Nine trials were included in the review (1,661 patients).
A statistically significant difference, favouring second-generation antipsychotics over mood stabilisers, was found for change in symptom severity ratings (SMD -0.22, 95% CI -0.32 to -0.12; Ι²=0%; nine trials). Small-sample bias was not evident on the corresponding funnel plot (data not shown).
Statistically significant differences, favouring second-generation antipsychotics over mood stabilisers, were found for drop-out rates (RD -0.05, 95% CI -0.10 to -0.01; Ι²=23%; nine trials) and responder rates (RD -0.07, 95% CI -0.13 to -0.01; Ι²=28%; six trials). Number needed to treat for responder rates (50% reduction in patient symptom severity by endpoint) was 17 patients (95% CI 9 to 122).
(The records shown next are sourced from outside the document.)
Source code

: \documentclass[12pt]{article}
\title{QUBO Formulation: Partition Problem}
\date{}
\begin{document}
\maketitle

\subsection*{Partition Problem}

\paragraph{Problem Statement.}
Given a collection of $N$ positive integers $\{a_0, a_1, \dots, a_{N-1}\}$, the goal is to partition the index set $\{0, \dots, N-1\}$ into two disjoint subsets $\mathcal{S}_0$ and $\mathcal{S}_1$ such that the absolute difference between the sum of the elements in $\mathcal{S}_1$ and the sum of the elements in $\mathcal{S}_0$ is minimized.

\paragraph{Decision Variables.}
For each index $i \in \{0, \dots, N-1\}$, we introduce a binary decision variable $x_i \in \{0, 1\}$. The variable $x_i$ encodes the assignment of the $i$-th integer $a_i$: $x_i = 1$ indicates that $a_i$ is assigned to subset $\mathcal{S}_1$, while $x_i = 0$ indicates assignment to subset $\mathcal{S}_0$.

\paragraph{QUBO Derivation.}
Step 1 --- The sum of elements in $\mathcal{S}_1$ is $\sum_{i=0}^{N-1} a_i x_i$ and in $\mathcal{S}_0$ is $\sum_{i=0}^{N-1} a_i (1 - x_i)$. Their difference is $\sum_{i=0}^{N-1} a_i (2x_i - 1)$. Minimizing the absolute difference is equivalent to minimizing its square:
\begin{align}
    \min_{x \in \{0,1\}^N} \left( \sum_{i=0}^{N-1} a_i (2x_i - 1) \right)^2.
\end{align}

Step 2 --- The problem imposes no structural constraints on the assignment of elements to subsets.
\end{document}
In exploratory analyses, the statistically significant difference that favoured second-generation antipsychotics over mood stabilisers was maintained when analysing lithium (SMD -0.23, 95% CI -0.40 to -0.07) and valproate (SMD -0.20, 95% CI -0.36 to -0.05) separately. Statistically significant differences were also maintained with subanalyses for trials that investigated olanzapine versus mood stabilisers (SMD -0.24, 95% CI -0.38 to -0.10) and for trials that enrolled mixed mania patients (SMD -0.25, 95% CI -0.38 to -0.13). Similar trends were shown with the other subanalyses, but they were not statistically significant. No substantial heterogeneity was indicated in any of the subanalyses.